C’est un malheur comme un autre, auquel j’ai la bonne idée de me faire : plus pénible a été de l’apprendre hier soir à 19 h (car c’était une improvisation de dernière minute), au moment où je m’apprêtais à sortir en ville en compagnie d’A*** et de Pascal — alors que je me faisais un plaisir de voir, en particulier, ce dernier. Hum. Cela m’a grignoté également pas mal de mon sommeil, ce qui a toujours le désavantage de me rendre plus vulnérable aux moindres contrariétés.

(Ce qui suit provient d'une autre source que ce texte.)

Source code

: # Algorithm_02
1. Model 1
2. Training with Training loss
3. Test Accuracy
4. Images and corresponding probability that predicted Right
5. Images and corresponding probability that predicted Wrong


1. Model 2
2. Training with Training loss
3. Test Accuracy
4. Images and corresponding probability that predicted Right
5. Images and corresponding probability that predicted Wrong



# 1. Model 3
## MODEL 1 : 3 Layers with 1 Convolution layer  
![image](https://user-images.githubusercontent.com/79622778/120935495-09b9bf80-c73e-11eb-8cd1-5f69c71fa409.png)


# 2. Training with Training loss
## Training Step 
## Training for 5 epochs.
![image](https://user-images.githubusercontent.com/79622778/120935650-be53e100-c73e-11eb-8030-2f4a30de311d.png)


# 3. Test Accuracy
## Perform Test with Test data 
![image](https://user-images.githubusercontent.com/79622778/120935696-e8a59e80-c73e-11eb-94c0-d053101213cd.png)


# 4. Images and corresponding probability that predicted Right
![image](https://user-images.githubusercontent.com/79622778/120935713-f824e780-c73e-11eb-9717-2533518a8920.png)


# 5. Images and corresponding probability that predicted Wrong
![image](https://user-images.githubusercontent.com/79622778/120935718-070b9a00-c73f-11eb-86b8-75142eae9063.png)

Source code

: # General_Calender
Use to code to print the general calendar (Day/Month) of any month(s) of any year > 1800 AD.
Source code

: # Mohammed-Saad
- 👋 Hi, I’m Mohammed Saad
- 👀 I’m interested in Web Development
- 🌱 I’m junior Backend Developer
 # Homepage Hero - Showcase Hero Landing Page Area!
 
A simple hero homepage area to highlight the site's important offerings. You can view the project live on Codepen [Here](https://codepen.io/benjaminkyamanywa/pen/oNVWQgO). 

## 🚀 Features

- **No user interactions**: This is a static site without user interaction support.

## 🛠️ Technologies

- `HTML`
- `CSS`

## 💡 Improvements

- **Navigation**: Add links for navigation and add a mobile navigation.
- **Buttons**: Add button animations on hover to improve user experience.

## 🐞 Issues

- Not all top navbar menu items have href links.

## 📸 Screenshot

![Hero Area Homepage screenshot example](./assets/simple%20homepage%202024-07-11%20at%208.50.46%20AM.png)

La semaine, il faut dire, a mal commencé. Le « Service Technique » prépare avec ferveur, en effet, les manœuvres de demain à Biscarosse, où mes « camarades » A*** et J*** vont aider à tirer le missile… J’ai le bonheur (?) de rester dans mon bungalow-sur-M***, où j’aurai l’incommensurable joie de m’envoyer trois « gardes » en dix jours — mais comme, en principe, le rythme des « permissions » n’en devrait pas être altéré, je préfère cette solution contraignante à celle d’être bloqué un week-end supplémentaire à ma « D. O. » — et, de plus, tous ces service se feront dans deuxième quinzaine de février, ce qui ne bouscule donc en rien mes projets de repos “martien” (= le repos, bien mérité, du guerrier à la naissance du printemps, au mois de mars).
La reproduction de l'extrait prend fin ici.